Sam Alabi

Personal information
- Full name: Adedamola Samuel Ireoluwajoba Alabi
- Date of birth: 9 July 2009 (age 17)
- Place of birth: Manchester, England
- Position: Midfielder

Team information
- Current team: Newcastle United
- Number: 85

Youth career
- 0000–2023: Oldham Athletic
- 2023–: Newcastle United

Senior career*
- Years: Team / Apps / (Gls)
- 2025–: Newcastle United / 0 / (0)

International career^{‡}
- 2024–2025: England U16 / 11 / (0)
- 2025–: England U17 / 6 / (0)

= Sam Alabi =

English footballer (born 2009)

Adedamola Samuel Ireoluwajoba Alabi (born 9 July 2009) is an English professional footballer who plays as a midfielder for Newcastle United.

==Early life==
Alabi was born on 9 July 2009 in Manchester, England. A native of the city, he is of Nigerian descent through his parents.

==Club career==
As a youth player, Alabi joined the youth academy of Oldham Athletic. Following his stint there, he joined the youth academy of Premier League side Newcastle United ahead of the 2023–24 season.

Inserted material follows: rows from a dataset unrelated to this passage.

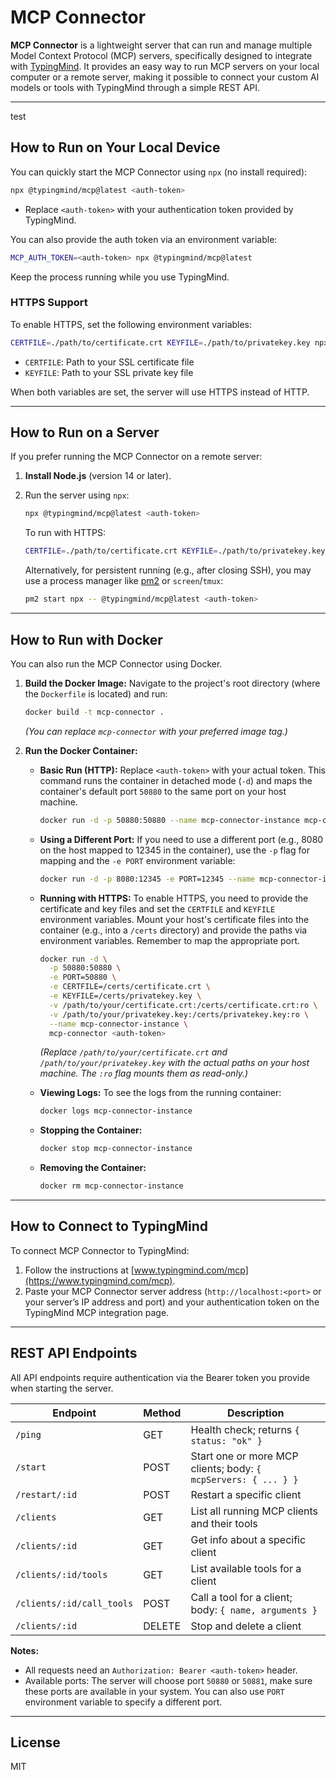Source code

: # MCP Connector

**MCP Connector** is a lightweight server that can run and manage multiple Model Context Protocol (MCP) servers, specifically designed to integrate with [TypingMind](https://www.typingmind.com/mcp). It provides an easy way to run MCP servers on your local computer or a remote server, making it possible to connect your custom AI models or tools with TypingMind through a simple REST API.

---
test
## How to Run on Your Local Device

You can quickly start the MCP Connector using `npx` (no install required):

```bash
npx @typingmind/mcp@latest <auth-token>
```
- Replace `<auth-token>` with your authentication token provided by TypingMind.

You can also provide the auth token via an environment variable:

```bash
MCP_AUTH_TOKEN=<auth-token> npx @typingmind/mcp@latest
```

Keep the process running while you use TypingMind.

### HTTPS Support

To enable HTTPS, set the following environment variables:

```bash
CERTFILE=./path/to/certificate.crt KEYFILE=./path/to/privatekey.key npx @typingmind/mcp@latest <auth-token>
```

- `CERTFILE`: Path to your SSL certificate file
- `KEYFILE`: Path to your SSL private key file

When both variables are set, the server will use HTTPS instead of HTTP.

---

## How to Run on a Server

If you prefer running the MCP Connector on a remote server:

1. **Install Node.js** (version 14 or later).
2. Run the server using `npx`:

   ```bash
   npx @typingmind/mcp@latest <auth-token>
   ```

   To run with HTTPS:
   ```bash
   CERTFILE=./path/to/certificate.crt KEYFILE=./path/to/privatekey.key npx @typingmind/mcp@latest <auth-token>
   ```

   Alternatively, for persistent running (e.g., after closing SSH), you may use a process manager like [pm2](https://pm2.keymetrics.io/) or `screen`/`tmux`:
   ```bash
   pm2 start npx -- @typingmind/mcp@latest <auth-token>
   ```

---

## How to Run with Docker

You can also run the MCP Connector using Docker.

1.  **Build the Docker Image:**
    Navigate to the project's root directory (where the `Dockerfile` is located) and run:
    ```bash
    docker build -t mcp-connector .
    ```
    *(You can replace `mcp-connector` with your preferred image tag.)*

2.  **Run the Docker Container:**

    *   **Basic Run (HTTP):**
        Replace `<auth-token>` with your actual token. This command runs the container in detached mode (`-d`) and maps the container's default port `50880` to the same port on your host machine.
        ```bash
        docker run -d -p 50880:50880 --name mcp-connector-instance mcp-connector <auth-token>
        ```

    *   **Using a Different Port:**
        If you need to use a different port (e.g., 8080 on the host mapped to 12345 in the container), use the `-p` flag for mapping and the `-e PORT` environment variable:
        ```bash
        docker run -d -p 8080:12345 -e PORT=12345 --name mcp-connector-instance mcp-connector <auth-token>
        ```

    *   **Running with HTTPS:**
        To enable HTTPS, you need to provide the certificate and key files and set the `CERTFILE` and `KEYFILE` environment variables. Mount your host's certificate files into the container (e.g., into a `/certs` directory) and provide the paths via environment variables. Remember to map the appropriate port.
        ```bash
        docker run -d \
          -p 50880:50880 \
          -e PORT=50880 \
          -e CERTFILE=/certs/certificate.crt \
          -e KEYFILE=/certs/privatekey.key \
          -v /path/to/your/certificate.crt:/certs/certificate.crt:ro \
          -v /path/to/your/privatekey.key:/certs/privatekey.key:ro \
          --name mcp-connector-instance \
          mcp-connector <auth-token>
        ```
        *(Replace `/path/to/your/certificate.crt` and `/path/to/your/privatekey.key` with the actual paths on your host machine. The `:ro` flag mounts them as read-only.)*

    *   **Viewing Logs:**
        To see the logs from the running container:
        ```bash
        docker logs mcp-connector-instance
        ```

    *   **Stopping the Container:**
        ```bash
        docker stop mcp-connector-instance
        ```

    *   **Removing the Container:**
        ```bash
        docker rm mcp-connector-instance
        ```

---

## How to Connect to TypingMind

To connect MCP Connector to TypingMind:

1. Follow the instructions at [www.typingmind.com/mcp](https://www.typingmind.com/mcp).
2. Paste your MCP Connector server address (`http://localhost:<port>` or your server’s IP address and port) and your authentication token on the TypingMind MCP integration page.

---

## REST API Endpoints

All API endpoints require authentication via the Bearer token you provide when starting the server.

| Endpoint                       | Method | Description                                      |
|---------------------------------|--------|--------------------------------------------------|
| `/ping`                        | GET    | Health check; returns `{ status: "ok" }`         |
| `/start`                       | POST   | Start one or more MCP clients; body: `{ mcpServers: { ... } }` |
| `/restart/:id`                 | POST   | Restart a specific client                        |
| `/clients`                     | GET    | List all running MCP clients and their tools     |
| `/clients/:id`                 | GET    | Get info about a specific client                 |
| `/clients/:id/tools`           | GET    | List available tools for a client                |
| `/clients/:id/call_tools`      | POST   | Call a tool for a client; body: `{ name, arguments }` |
| `/clients/:id`                 | DELETE | Stop and delete a client                         |

**Notes:**  
- All requests need an `Authorization: Bearer <auth-token>` header.
- Available ports: The server will choose port `50880` or `50881`, make sure
these ports are available in your system. You can also use `PORT` environment
variable to specify a different port.

---

## License

MIT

He appeared in a first team squad for the first time during the 2025–26 season, being named on the bench for their 2025–26 UEFA Champions League group match against Marseille.

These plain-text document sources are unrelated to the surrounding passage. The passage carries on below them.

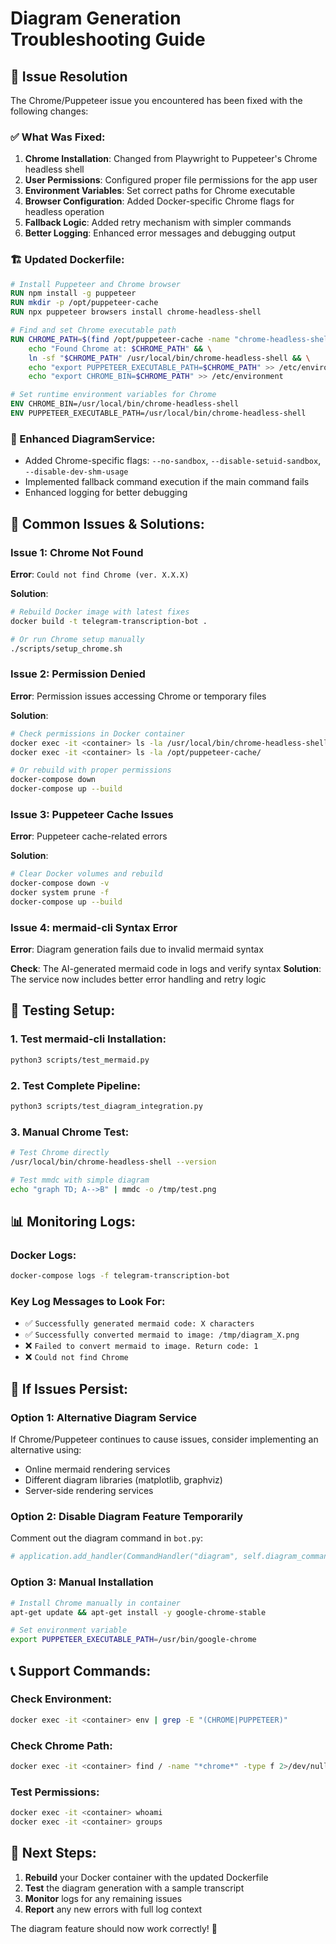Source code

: # Diagram Generation Troubleshooting Guide

## 🔧 Issue Resolution

The Chrome/Puppeteer issue you encountered has been fixed with the following changes:

### ✅ What Was Fixed:

1. **Chrome Installation**: Changed from Playwright to Puppeteer's Chrome headless shell
2. **User Permissions**: Configured proper file permissions for the app user
3. **Environment Variables**: Set correct paths for Chrome executable
4. **Browser Configuration**: Added Docker-specific Chrome flags for headless operation
5. **Fallback Logic**: Added retry mechanism with simpler commands
6. **Better Logging**: Enhanced error messages and debugging output

### 🏗️ Updated Dockerfile:

```dockerfile
# Install Puppeteer and Chrome browser
RUN npm install -g puppeteer
RUN mkdir -p /opt/puppeteer-cache
RUN npx puppeteer browsers install chrome-headless-shell

# Find and set Chrome executable path
RUN CHROME_PATH=$(find /opt/puppeteer-cache -name "chrome-headless-shell" -type f -executable | head -1) && \
    echo "Found Chrome at: $CHROME_PATH" && \
    ln -sf "$CHROME_PATH" /usr/local/bin/chrome-headless-shell && \
    echo "export PUPPETEER_EXECUTABLE_PATH=$CHROME_PATH" >> /etc/environment && \
    echo "export CHROME_BIN=$CHROME_PATH" >> /etc/environment

# Set runtime environment variables for Chrome
ENV CHROME_BIN=/usr/local/bin/chrome-headless-shell
ENV PUPPETEER_EXECUTABLE_PATH=/usr/local/bin/chrome-headless-shell
```

### 🔄 Enhanced DiagramService:

- Added Chrome-specific flags: `--no-sandbox`, `--disable-setuid-sandbox`, `--disable-dev-shm-usage`
- Implemented fallback command execution if the main command fails
- Enhanced logging for better debugging

## 🐛 Common Issues & Solutions:

### Issue 1: Chrome Not Found
**Error**: `Could not find Chrome (ver. X.X.X)`

**Solution**:
```bash
# Rebuild Docker image with latest fixes
docker build -t telegram-transcription-bot .

# Or run Chrome setup manually
./scripts/setup_chrome.sh
```

### Issue 2: Permission Denied
**Error**: Permission issues accessing Chrome or temporary files

**Solution**:
```bash
# Check permissions in Docker container
docker exec -it <container> ls -la /usr/local/bin/chrome-headless-shell
docker exec -it <container> ls -la /opt/puppeteer-cache/

# Or rebuild with proper permissions
docker-compose down
docker-compose up --build
```

### Issue 3: Puppeteer Cache Issues
**Error**: Puppeteer cache-related errors

**Solution**:
```bash
# Clear Docker volumes and rebuild
docker-compose down -v
docker system prune -f
docker-compose up --build
```

### Issue 4: mermaid-cli Syntax Error
**Error**: Diagram generation fails due to invalid mermaid syntax

**Check**: The AI-generated mermaid code in logs and verify syntax
**Solution**: The service now includes better error handling and retry logic

## 🧪 Testing Setup:

### 1. Test mermaid-cli Installation:
```bash
python3 scripts/test_mermaid.py
```

### 2. Test Complete Pipeline:
```bash
python3 scripts/test_diagram_integration.py
```

### 3. Manual Chrome Test:
```bash
# Test Chrome directly
/usr/local/bin/chrome-headless-shell --version

# Test mmdc with simple diagram
echo "graph TD; A-->B" | mmdc -o /tmp/test.png
```

## 📊 Monitoring Logs:

### Docker Logs:
```bash
docker-compose logs -f telegram-transcription-bot
```

### Key Log Messages to Look For:
- ✅ `Successfully generated mermaid code: X characters`
- ✅ `Successfully converted mermaid to image: /tmp/diagram_X.png`
- ❌ `Failed to convert mermaid to image. Return code: 1`
- ❌ `Could not find Chrome`

## 🔄 If Issues Persist:

### Option 1: Alternative Diagram Service
If Chrome/Puppeteer continues to cause issues, consider implementing an alternative using:
- Online mermaid rendering services
- Different diagram libraries (matplotlib, graphviz)
- Server-side rendering services

### Option 2: Disable Diagram Feature Temporarily
Comment out the diagram command in `bot.py`:
```python
# application.add_handler(CommandHandler("diagram", self.diagram_command))
```

### Option 3: Manual Installation
```bash
# Install Chrome manually in container
apt-get update && apt-get install -y google-chrome-stable

# Set environment variable
export PUPPETEER_EXECUTABLE_PATH=/usr/bin/google-chrome
```

## 📞 Support Commands:

### Check Environment:
```bash
docker exec -it <container> env | grep -E "(CHROME|PUPPETEER)"
```

### Check Chrome Path:
```bash
docker exec -it <container> find / -name "*chrome*" -type f 2>/dev/null
```

### Test Permissions:
```bash
docker exec -it <container> whoami
docker exec -it <container> groups
```

## 🚀 Next Steps:

1. **Rebuild** your Docker container with the updated Dockerfile
2. **Test** the diagram generation with a sample transcript
3. **Monitor** logs for any remaining issues
4. **Report** any new errors with full log context

The diagram feature should now work correctly! 🎉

Alabi signed his first professional contract with Newcastle on 9 July 2026.

==International career==
Alabi is an England youth international and captained the England national under-17 football team. During October and November 2025, he played for the England national under-17 football team for 2026 UEFA European Under-17 Championship qualification.

==Style of play==
Alabi plays as a midfielder. Left-footed, he is known for his dribbling and passing ability.